A lack of access to healthcare and medicines has been fuelling a host of opportunists aimed at filling the gaps, the report Trafficking in Medical Products in the Sahel shows. But, this supply and an imbalance in demand, has triggered deadly results.
Bitter pill of trafficking
In sub-Saharan Africa, as many as 267,000 deaths per year are linked to falsified and substandard antimalarial medicines, the transnational organized crime threat assessment found.
In addition, up to 169,271 are linked to falsified and substandard antibiotics used to treat severe pneumonia in children.
Trafficking these products is also taking a direct economic toll on affected countries. The World Health Organization (WHO) estimates that caring for people who have used falsified or substandard medical products for malaria treatment in sub-Saharan Africa costs between $12 million to $44.7 million every year.
605 tons seized
International operations saw more than 605 tons of medical products seized in West Africa, between January 2017 and December 2021. Typically, these products travel through mainstream international trade channels, mainly by sea.
Diverted from the legal supply chain, the products often come from major exporting countries to the Sahel region, including China, Belgium, France and India.
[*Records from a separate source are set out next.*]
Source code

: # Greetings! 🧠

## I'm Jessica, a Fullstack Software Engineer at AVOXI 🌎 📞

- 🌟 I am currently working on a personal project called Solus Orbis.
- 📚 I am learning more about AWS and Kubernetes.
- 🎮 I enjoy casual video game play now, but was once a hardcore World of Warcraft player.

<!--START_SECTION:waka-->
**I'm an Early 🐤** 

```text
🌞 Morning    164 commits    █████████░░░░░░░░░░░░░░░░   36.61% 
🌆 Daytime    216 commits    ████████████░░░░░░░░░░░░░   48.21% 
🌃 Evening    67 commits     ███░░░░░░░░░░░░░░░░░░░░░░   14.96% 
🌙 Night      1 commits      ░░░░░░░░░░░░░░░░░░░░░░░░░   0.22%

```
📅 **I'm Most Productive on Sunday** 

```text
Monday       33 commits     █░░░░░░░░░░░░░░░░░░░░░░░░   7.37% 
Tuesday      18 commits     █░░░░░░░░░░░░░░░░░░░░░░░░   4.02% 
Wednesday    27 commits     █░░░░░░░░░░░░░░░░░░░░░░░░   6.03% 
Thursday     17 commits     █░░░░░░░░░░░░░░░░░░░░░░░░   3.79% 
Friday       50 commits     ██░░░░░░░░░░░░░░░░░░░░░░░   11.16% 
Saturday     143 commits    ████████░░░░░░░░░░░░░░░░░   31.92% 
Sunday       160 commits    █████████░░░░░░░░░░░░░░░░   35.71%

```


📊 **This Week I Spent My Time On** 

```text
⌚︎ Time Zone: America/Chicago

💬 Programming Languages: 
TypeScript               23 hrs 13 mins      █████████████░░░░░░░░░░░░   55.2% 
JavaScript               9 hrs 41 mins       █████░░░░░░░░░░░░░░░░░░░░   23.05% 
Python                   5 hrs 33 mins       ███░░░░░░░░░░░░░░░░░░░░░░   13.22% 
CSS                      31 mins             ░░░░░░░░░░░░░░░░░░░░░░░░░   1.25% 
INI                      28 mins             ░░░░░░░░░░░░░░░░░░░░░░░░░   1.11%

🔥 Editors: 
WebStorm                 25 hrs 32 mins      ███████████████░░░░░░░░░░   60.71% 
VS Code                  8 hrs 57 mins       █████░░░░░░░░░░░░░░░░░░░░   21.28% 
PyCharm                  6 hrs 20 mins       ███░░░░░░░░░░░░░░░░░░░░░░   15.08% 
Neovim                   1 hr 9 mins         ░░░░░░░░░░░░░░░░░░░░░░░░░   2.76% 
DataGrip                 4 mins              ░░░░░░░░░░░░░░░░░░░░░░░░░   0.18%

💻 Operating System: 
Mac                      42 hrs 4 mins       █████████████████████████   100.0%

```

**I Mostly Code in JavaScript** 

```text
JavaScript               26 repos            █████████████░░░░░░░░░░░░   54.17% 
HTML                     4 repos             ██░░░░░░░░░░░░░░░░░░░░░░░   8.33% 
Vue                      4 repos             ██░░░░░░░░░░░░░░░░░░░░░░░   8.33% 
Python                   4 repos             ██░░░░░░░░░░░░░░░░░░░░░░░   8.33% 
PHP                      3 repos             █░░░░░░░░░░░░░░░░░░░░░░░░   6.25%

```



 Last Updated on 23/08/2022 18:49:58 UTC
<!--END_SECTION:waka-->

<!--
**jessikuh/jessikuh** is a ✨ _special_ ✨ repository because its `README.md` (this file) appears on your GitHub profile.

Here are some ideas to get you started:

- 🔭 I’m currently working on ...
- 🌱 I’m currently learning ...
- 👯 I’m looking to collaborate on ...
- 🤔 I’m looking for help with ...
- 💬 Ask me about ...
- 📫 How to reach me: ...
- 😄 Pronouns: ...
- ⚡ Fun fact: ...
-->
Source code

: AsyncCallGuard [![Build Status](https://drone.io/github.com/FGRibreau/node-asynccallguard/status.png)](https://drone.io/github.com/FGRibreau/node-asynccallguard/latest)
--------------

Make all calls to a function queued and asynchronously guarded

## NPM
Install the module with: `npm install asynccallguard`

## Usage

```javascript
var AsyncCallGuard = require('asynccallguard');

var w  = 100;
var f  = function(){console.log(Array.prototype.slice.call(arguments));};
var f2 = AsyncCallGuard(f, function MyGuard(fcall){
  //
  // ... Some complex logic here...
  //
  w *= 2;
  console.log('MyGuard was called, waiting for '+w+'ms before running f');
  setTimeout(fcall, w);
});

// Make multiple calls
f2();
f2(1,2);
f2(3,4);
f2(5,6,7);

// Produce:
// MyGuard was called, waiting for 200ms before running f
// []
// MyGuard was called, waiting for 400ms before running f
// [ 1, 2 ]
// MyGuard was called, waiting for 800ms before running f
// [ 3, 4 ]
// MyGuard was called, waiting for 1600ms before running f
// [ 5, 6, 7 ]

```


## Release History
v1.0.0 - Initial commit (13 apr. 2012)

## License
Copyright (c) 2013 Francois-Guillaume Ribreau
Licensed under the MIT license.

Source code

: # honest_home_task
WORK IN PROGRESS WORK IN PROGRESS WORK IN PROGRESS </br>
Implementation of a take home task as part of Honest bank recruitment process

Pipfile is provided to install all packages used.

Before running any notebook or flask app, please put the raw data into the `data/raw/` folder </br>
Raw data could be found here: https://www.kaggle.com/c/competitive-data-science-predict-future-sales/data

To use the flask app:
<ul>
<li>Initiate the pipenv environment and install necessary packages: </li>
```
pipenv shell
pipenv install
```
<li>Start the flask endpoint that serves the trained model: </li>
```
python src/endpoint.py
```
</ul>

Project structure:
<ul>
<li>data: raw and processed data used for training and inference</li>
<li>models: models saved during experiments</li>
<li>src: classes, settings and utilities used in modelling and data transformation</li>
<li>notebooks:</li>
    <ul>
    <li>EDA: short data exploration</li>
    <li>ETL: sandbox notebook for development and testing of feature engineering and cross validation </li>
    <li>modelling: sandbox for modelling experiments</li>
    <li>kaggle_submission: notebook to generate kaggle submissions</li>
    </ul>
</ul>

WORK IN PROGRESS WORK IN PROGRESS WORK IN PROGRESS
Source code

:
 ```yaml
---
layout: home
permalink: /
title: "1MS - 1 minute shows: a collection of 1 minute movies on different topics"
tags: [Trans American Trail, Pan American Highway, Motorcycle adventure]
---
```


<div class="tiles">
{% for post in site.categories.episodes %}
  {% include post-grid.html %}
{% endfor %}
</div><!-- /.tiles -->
Others are manufactured in neighbouring States.
Once in West Africa, smugglers move medical products by bus, cars and trucks to the Sahel, following existing trafficking routes, to avoid border controls.
Terrorist groups and non-State armed groups are commonly associated with medical product trafficking in the Sahel, but, their involvement is limited. These groups levy “taxes” in areas they control or they abuse the drugs themselves.
News reports on drug use for non-medicinal purposes among terrorist groups, have documented an Al-Qaida affiliate in Côte d’Ivoire and former Boko Haram recruits in Nigeria, using or attempting to buy the opioid-like clonazepam (rivotril) since at least 2016.
At the same time, the UNODC report states that investigations have uncovered a variety of actors involved in the illicit medical product trade. Traffickers include pharmaceutical company employees, public officials, law enforcement officers, health agency workers and street vendors.
The African Union established the African Medicines Regulatory Harmonization initiative in 2009 to improve access to safe, affordable medicine. The effort is part of its Framework on Pharmaceutical Manufacturing Plan for Africa. In addition, all Sahel countries but Mauritania have ratified a treaty for the establishment of the African Medicines Agency.
Recognizing these achievements, the UNODC report offered recommendations. Among them was to introduce or revise legislation to prevent all related offences, such as smuggling, money-laundering and corruption.